Re: [RFC PATCH] tracepoint: Provide tracepoint_kernel_find_by_name

From: Joel Fernandes (Google)
Date: Tue Mar 27 2018 - 11:29:01 EST


On Tue, Mar 27, 2018 at 6:27 AM, Mathieu Desnoyers
<mathieu.desnoyers@xxxxxxxxxxxx> wrote:
<snip>
>>> +static void find_tp(struct tracepoint *tp, void *priv)
>>> +{
>>> + struct tp_find_args *args = priv;
>>> +
>>> + if (!strcmp(tp->name, args->name)) {
>>> + WARN_ON_ONCE(args->tp);
>>> + args->tp = tp;
>>
>> I think this runtime check is not needed if it really can't happen
>> (linker verifies that already as you mentioned) although I'm not
>> opposed if you still want to keep it, because there's no way to break
>> out of the outer loop anyway so I guess your call..
>
> We can change the outer loop and break from it if needed, that's not
> an issue.
>
>> I would just do:
>>
>> if (args->tp)
>> return;
>>
>> if find_tp already found the tracepoint.
>>
>> Tried to also create a duplicate tracepoint and I get:
>> CC init/version.o
>> AR init/built-in.o
>> AR built-in.o
>> LD vmlinux.o
>> block/blk-core.o:(__tracepoints+0x440): multiple definition of
>> `__tracepoint_sched_switch'
>> kernel/sched/core.o:(__tracepoints+0x440): first defined here
>> Makefile:1032: recipe for target 'vmlinux' failed
>> make: *** [vmlinux] Error 1
>
> Yeah, as I state in my changelog, I'm very well aware that the linker
> is able to catch those.

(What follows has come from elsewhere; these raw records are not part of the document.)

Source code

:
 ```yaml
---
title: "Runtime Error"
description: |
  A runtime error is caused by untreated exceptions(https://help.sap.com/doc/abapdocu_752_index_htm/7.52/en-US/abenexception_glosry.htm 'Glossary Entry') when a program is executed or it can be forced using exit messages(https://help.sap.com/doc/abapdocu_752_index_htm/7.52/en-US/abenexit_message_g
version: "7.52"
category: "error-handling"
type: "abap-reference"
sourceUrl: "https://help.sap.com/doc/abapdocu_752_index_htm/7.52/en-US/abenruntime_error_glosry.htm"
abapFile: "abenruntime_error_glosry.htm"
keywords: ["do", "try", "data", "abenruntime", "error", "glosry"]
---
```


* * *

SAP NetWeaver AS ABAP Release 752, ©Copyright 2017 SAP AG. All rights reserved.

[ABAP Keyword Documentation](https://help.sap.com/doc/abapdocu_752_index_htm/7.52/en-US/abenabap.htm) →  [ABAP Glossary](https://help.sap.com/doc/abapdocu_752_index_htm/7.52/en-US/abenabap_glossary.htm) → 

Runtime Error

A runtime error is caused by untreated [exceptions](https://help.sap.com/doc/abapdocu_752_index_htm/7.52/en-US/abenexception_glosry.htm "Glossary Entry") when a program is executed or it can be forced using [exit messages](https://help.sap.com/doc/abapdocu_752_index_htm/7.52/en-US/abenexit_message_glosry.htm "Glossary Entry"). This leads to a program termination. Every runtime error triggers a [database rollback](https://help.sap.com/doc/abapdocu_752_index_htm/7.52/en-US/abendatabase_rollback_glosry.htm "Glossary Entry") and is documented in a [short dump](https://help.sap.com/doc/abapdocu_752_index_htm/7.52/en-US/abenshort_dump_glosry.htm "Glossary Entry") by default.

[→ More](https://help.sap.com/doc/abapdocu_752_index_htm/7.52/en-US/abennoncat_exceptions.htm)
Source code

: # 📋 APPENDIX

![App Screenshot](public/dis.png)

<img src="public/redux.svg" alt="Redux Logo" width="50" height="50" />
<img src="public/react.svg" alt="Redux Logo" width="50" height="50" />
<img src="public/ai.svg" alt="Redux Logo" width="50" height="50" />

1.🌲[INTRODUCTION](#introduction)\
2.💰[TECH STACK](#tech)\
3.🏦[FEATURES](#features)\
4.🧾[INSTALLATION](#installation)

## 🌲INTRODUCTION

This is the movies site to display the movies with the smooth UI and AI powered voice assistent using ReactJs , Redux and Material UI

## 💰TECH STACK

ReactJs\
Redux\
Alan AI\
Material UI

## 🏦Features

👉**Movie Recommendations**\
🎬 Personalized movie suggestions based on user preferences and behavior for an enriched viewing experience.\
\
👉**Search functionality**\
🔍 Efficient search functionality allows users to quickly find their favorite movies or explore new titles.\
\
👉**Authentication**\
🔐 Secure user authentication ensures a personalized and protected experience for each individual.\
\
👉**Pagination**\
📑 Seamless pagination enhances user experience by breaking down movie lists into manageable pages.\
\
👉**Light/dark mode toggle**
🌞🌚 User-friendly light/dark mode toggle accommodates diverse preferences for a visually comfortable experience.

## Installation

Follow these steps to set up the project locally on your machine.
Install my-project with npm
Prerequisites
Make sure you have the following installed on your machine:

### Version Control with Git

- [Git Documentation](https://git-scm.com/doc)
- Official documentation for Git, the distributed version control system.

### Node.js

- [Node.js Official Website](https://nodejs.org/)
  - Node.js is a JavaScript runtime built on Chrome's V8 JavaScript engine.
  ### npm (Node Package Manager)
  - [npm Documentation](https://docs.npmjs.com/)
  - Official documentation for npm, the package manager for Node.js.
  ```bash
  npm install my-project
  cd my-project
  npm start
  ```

This was the purpose of emitting a
> __tracepoint_##name symbol in the tracepoint definition macro. This
> WARN_ON_ONCE() is a redundant check for an invariant that we expect
> is provided by the linker. Given that it's not a fast path, I would
> prefer to keep this redundant check in place, given that an average
> factor 2 speedup on a slow path should really not be something we
> need to optimize for. IMHO, for slow paths, robustness is more important
> than speed (unless the slow path becomes so slow that it really affects
> the user).
>
> I envision that a way to break this invariant would be to compile a
> kernel object with gcc -fvisibility=hidden or such. I admit this is
> particular scenario is really far fetched, but it illustrates why I
> prefer to keep an extra safety net at runtime for linker-based
> validations when possible.
>
> If a faster tracepoint lookup function is needed, we should consider
> perfect hashing algorithms done post-build, but so far nobody has
> complained about speed of this lookup operation. Anyhow a factor 2 in
> the speed of this lookup should really not matter, right ?

Yes, I agree with all the great reasons. So lets do it your way then.